[Saved data entries]
....

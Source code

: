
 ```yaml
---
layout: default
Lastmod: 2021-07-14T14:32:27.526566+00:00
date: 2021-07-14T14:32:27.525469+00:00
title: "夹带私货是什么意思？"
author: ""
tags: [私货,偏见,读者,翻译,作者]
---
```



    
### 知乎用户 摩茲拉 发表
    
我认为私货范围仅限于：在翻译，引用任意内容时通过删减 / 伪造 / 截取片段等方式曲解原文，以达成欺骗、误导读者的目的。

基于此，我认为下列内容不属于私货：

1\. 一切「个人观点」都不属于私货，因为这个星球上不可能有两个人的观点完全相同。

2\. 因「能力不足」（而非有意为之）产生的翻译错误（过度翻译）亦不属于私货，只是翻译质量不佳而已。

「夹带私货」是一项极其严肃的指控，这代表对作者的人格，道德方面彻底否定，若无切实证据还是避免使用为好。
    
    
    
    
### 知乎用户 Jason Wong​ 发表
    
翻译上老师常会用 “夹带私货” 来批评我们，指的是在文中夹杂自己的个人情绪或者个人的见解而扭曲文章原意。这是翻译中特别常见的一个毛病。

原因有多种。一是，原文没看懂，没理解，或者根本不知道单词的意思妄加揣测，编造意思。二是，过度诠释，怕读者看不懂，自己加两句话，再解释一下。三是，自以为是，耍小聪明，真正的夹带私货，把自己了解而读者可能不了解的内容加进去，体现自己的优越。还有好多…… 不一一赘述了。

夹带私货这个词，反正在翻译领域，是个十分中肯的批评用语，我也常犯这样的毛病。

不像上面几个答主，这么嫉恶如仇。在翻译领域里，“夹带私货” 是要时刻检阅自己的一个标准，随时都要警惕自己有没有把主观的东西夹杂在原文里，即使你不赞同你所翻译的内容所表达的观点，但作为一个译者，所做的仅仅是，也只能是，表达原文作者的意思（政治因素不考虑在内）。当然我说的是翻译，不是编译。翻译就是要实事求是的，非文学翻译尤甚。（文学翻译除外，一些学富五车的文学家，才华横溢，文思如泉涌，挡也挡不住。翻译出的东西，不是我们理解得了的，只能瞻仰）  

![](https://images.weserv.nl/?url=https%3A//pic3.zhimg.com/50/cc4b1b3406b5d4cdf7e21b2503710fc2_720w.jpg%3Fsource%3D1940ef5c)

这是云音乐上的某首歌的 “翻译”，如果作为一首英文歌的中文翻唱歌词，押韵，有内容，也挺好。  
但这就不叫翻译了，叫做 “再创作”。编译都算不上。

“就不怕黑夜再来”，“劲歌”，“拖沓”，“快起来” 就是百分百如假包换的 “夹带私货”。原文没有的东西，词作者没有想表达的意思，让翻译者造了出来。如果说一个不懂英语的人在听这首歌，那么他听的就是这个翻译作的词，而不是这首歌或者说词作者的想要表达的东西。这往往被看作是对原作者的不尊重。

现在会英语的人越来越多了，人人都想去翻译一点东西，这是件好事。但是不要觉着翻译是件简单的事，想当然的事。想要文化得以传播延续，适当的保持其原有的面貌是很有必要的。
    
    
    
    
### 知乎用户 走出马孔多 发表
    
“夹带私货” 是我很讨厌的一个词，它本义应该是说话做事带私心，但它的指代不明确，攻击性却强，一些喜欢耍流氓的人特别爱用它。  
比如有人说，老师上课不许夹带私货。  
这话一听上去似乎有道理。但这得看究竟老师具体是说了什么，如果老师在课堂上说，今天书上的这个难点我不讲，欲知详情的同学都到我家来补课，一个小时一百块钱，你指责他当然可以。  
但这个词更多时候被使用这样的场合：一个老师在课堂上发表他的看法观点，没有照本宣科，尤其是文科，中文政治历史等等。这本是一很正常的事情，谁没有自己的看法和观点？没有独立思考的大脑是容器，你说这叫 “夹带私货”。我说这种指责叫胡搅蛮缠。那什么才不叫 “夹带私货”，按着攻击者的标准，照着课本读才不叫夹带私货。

....

**THE TASK**
Go through the records and copy each line with "知乎用户" in it.

**REPLY TO THE EXERCISE**
### 知乎用户 摩茲拉 发表
### 知乎用户 Jason Wong​ 发表
### 知乎用户 走出马孔多 发表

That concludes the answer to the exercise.